Despite a slick ad campaign to the contrary, most of us in Wisconsin are pretty sure that our dairy cows are happier than their California cousins.
Based on recent figures, it seems that the same is likely true for the dairy farm owners. California lost 105 dairy farms in 2012. That's a lot of farms any way you slice it, but in a state like California with less than 1,600 dairy herds (compared to around 12,000 in Wisconsin) losing more than 100 herds in a year is a painful blow.
Why were California dairies hit so hard in 2012? In short, the risks inherent in the California model of dairying came home to roost. In contrast to Wisconsin dairy farms, which own land as well as cows and produce a high percentage of their own feed, California dairies rely on purchasing grain and forages from out of state. With corn prices at record highs and alfalfa stores at record lows due to the drought, California dairies felt the pinch when it came to feeding cows last year.
According to the 2007 USDA Census of Agriculture, 30 percent of farmland in Wisconsin is rented. In California, by contrast, the percentage of rented acres is closer to 50 percent. It is important to note that this figure represents all types of crops and operations, not just dairy farms.
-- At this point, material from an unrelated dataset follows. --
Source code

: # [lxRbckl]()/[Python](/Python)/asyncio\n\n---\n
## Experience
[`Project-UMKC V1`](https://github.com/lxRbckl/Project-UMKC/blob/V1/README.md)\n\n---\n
But to the extent that the figures are emblematic of the differences between the Wisconsin and California models of agriculture, these numbers suggest that land ownership is a risk mitigation strategy that has served Wisconsin farmers well in an era of great economic volatility.
Sometimes we don't know a good thing until it's gone. We've got a good thing going here in Wisconsin - animal agriculture still largely is tied to the land base that supports it. The received wisdom is that the hottest trends in finance and fashion start on the coasts and work their way inward.
Our coastal compatriots might chide us for being behind the times, but we also have the chance to see which ideas work and which don't. The current state of affairs in California suggests strongly that the concept of separating the acres from the cows is a bandwagon we do not want to hop on.
Why should we be contemplating these questions right now in Wisconsin?
For one, the trend of renting rather than owning acres is growing: the percent of rented acres was 26 percent in 1987 and 27 percent in 1997. If one of our methods for supporting the dairy industry is minimizing risk, that is not a positive trend. Taking some of the steam out of the current run-up in land values would go a long way toward making land ownership viable for all farms in Wisconsin, and particularly beginning farms.
In this context, we should question the current proposal by the governor to make it easier for foreign corporations and individuals to buy large tracts of land in Wisconsin. Such a change would likely have an inflationary effect on land values, driving land ownership even further out of reach.
The strength of Wisconsin's dairy farms lies in their diversification and resilience - a brilliant system where manure feeds the plants, the plants feed the cows and the cows feed the farmer. All of this works best when the cows and the land are part of the same farm. A farm that is producing both grain and milk is in a much better position to weather price and weather shocks than one that is not.
Our friend Nick Levendofsky from Kansas Farmers Union recently shared a photo of a circa-1970 Moor Man's feed decorative plate. It features a picture of a barn and silo surrounded by rolling fields of grain and pasture, and flanked on three sides by beef and dairy cows, pigs, chickens and sheep. The inscription at the top reads: "Buy only what you cannot raise or process on your farm or ranch."
The cows on that plate, feeding on the bounty from the surrounding hillsides, look pretty happy to me.